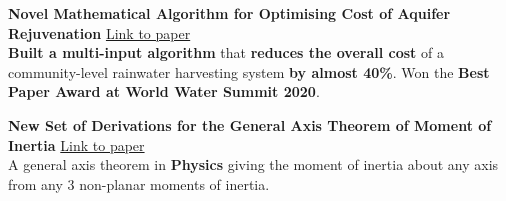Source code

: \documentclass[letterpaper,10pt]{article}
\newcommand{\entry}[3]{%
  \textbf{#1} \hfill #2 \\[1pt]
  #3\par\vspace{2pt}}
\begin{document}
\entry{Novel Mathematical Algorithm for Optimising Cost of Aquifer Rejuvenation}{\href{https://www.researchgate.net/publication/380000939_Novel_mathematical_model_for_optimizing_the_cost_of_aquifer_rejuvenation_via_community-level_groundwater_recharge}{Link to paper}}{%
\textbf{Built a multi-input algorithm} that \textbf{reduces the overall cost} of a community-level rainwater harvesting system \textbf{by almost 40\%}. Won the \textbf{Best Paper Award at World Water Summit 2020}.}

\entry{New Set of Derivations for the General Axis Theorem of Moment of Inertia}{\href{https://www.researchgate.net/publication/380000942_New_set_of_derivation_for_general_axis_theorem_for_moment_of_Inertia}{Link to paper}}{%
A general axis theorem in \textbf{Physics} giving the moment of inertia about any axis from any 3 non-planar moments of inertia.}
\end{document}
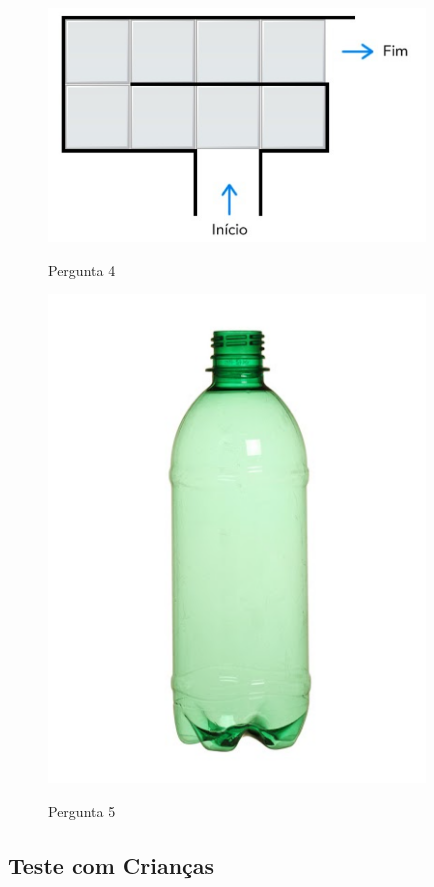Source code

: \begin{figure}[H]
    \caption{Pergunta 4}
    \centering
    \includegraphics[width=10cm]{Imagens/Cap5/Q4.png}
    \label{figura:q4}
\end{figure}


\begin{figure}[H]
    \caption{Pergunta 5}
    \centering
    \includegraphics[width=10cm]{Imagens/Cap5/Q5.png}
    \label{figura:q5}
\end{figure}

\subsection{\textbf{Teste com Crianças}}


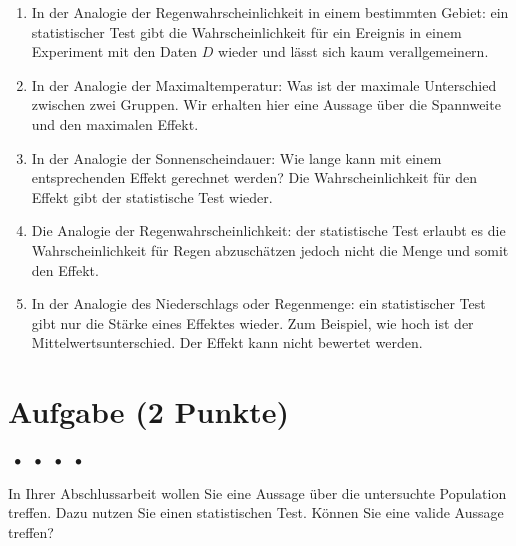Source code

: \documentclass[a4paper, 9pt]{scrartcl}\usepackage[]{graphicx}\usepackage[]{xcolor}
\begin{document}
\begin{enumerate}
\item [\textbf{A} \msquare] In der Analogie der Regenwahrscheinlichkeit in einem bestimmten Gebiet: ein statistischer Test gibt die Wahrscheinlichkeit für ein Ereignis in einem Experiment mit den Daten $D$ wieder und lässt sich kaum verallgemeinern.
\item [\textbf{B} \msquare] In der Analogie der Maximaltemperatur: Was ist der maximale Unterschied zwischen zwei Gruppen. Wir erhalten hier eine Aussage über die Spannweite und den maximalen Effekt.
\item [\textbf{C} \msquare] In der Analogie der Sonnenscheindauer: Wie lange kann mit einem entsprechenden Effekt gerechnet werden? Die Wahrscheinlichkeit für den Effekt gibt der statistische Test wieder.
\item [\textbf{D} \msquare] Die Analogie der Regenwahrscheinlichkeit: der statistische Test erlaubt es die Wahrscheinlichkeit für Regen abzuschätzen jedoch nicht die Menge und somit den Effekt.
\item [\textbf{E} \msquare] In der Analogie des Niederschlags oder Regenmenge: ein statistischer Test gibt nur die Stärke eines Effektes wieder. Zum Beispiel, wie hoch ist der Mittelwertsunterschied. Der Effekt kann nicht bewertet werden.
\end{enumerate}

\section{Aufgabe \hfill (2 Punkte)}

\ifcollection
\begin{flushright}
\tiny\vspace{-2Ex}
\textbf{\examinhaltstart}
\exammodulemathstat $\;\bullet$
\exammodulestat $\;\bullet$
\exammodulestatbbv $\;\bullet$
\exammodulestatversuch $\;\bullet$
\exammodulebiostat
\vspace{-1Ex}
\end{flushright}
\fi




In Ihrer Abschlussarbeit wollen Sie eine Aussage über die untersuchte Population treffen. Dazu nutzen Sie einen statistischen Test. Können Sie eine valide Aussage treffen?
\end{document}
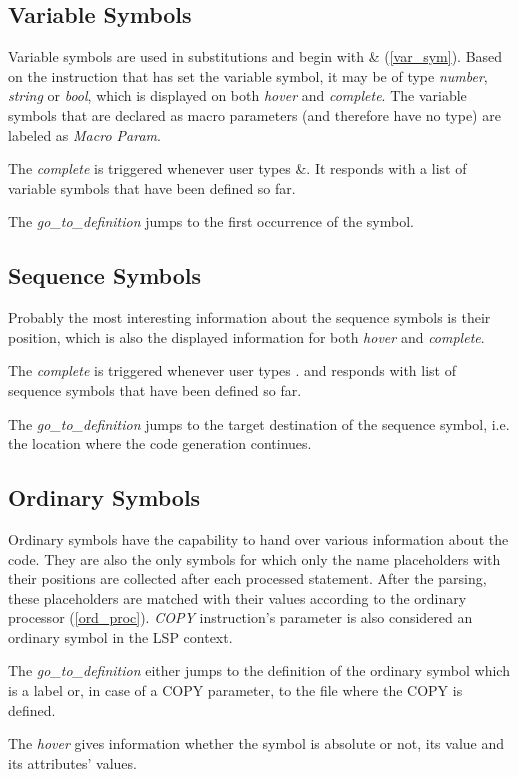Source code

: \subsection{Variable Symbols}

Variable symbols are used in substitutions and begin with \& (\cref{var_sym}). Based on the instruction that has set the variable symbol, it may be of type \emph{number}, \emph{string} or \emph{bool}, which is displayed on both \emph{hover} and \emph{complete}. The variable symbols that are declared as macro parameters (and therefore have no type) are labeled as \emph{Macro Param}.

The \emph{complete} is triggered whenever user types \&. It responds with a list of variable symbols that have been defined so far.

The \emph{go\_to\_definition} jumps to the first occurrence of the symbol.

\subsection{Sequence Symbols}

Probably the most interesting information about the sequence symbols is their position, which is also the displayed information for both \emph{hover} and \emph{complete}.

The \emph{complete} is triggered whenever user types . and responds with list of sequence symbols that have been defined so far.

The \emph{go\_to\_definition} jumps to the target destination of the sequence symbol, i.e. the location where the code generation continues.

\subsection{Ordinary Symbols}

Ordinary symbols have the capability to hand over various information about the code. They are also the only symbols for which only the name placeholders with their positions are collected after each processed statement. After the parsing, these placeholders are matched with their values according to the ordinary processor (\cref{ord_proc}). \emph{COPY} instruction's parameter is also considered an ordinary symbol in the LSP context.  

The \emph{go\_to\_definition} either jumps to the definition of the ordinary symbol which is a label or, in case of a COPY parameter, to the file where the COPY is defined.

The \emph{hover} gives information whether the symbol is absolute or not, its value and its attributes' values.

## Work instructions
Leaving out the pictures, restate the listing above exactly.

## Response area
Source code

: \documentclass[letterpaper,10pt]{article}
\newcommand{\entry}[3]{%
  \textbf{#1} \hfill #2 \\[1pt]
  #3\par\vspace{2pt}}
\begin{document}
\entry{Novel Mathematical Algorithm for Optimising Cost of Aquifer Rejuvenation}{\href{https://www.researchgate.net/publication/380000939_Novel_mathematical_model_for_optimizing_the_cost_of_aquifer_rejuvenation_via_community-level_groundwater_recharge}{Link to paper}}{%
\textbf{Built a multi-input algorithm} that \textbf{reduces the overall cost} of a community-level rainwater harvesting system \textbf{by almost 40\%}. Won the \textbf{Best Paper Award at World Water Summit 2020}.}

\entry{New Set of Derivations for the General Axis Theorem of Moment of Inertia}{\href{https://www.researchgate.net/publication/380000942_New_set_of_derivation_for_general_axis_theorem_for_moment_of_Inertia}{Link to paper}}{%
A general axis theorem in \textbf{Physics} giving the moment of inertia about any axis from any 3 non-planar moments of inertia.}
\end{document}
Source code

: \begin{figure}[H]
    \caption{Pergunta 4}
    \centering
    \includegraphics[width=10cm]{Imagens/Cap5/Q4.png}
    \label{figura:q4}
\end{figure}


\begin{figure}[H]
    \caption{Pergunta 5}
    \centering
    \includegraphics[width=10cm]{Imagens/Cap5/Q5.png}
    \label{figura:q5}
\end{figure}

\subsection{\textbf{Teste com Crianças}}


Source code

: \documentclass[a4paper, 9pt]{scrartcl}\usepackage[]{graphicx}\usepackage[]{xcolor}
\begin{document}
\begin{enumerate}
\item [\textbf{A} \msquare] In der Analogie der Regenwahrscheinlichkeit in einem bestimmten Gebiet: ein statistischer Test gibt die Wahrscheinlichkeit für ein Ereignis in einem Experiment mit den Daten $D$ wieder und lässt sich kaum verallgemeinern.
\item [\textbf{B} \msquare] In der Analogie der Maximaltemperatur: Was ist der maximale Unterschied zwischen zwei Gruppen. Wir erhalten hier eine Aussage über die Spannweite und den maximalen Effekt.
\item [\textbf{C} \msquare] In der Analogie der Sonnenscheindauer: Wie lange kann mit einem entsprechenden Effekt gerechnet werden? Die Wahrscheinlichkeit für den Effekt gibt der statistische Test wieder.
\item [\textbf{D} \msquare] Die Analogie der Regenwahrscheinlichkeit: der statistische Test erlaubt es die Wahrscheinlichkeit für Regen abzuschätzen jedoch nicht die Menge und somit den Effekt.
\item [\textbf{E} \msquare] In der Analogie des Niederschlags oder Regenmenge: ein statistischer Test gibt nur die Stärke eines Effektes wieder. Zum Beispiel, wie hoch ist der Mittelwertsunterschied. Der Effekt kann nicht bewertet werden.
\end{enumerate}

\section{Aufgabe \hfill (2 Punkte)}

\ifcollection
\begin{flushright}
\tiny\vspace{-2Ex}
\textbf{\examinhaltstart}
\exammodulemathstat $\;\bullet$
\exammodulestat $\;\bullet$
\exammodulestatbbv $\;\bullet$
\exammodulestatversuch $\;\bullet$
\exammodulebiostat
\vspace{-1Ex}
\end{flushright}
\fi




In Ihrer Abschlussarbeit wollen Sie eine Aussage über die untersuchte Population treffen. Dazu nutzen Sie einen statistischen Test. Können Sie eine valide Aussage treffen?
\end{document}
Source code

: \subsection{Variable Symbols}

Variable symbols are used in substitutions and begin with \& (\cref{var_sym}). Based on the instruction that has set the variable symbol, it may be of type \emph{number}, \emph{string} or \emph{bool}, which is displayed on both \emph{hover} and \emph{complete}. The variable symbols that are declared as macro parameters (and therefore have no type) are labeled as \emph{Macro Param}.

The \emph{complete} is triggered whenever user types \&. It responds with a list of variable symbols that have been defined so far.

The \emph{go\_to\_definition} jumps to the first occurrence of the symbol.

\subsection{Sequence Symbols}

Probably the most interesting information about the sequence symbols is their position, which is also the displayed information for both \emph{hover} and \emph{complete}.

The \emph{complete} is triggered whenever user types . and responds with list of sequence symbols that have been defined so far.

The \emph{go\_to\_definition} jumps to the target destination of the sequence symbol, i.e. the location where the code generation continues.

\subsection{Ordinary Symbols}

Ordinary symbols have the capability to hand over various information about the code. They are also the only symbols for which only the name placeholders with their positions are collected after each processed statement. After the parsing, these placeholders are matched with their values according to the ordinary processor (\cref{ord_proc}). \emph{COPY} instruction's parameter is also considered an ordinary symbol in the LSP context.  

The \emph{go\_to\_definition} either jumps to the definition of the ordinary symbol which is a label or, in case of a COPY parameter, to the file where the COPY is defined.

The \emph{hover} gives information whether the symbol is absolute or not, its value and its attributes' values.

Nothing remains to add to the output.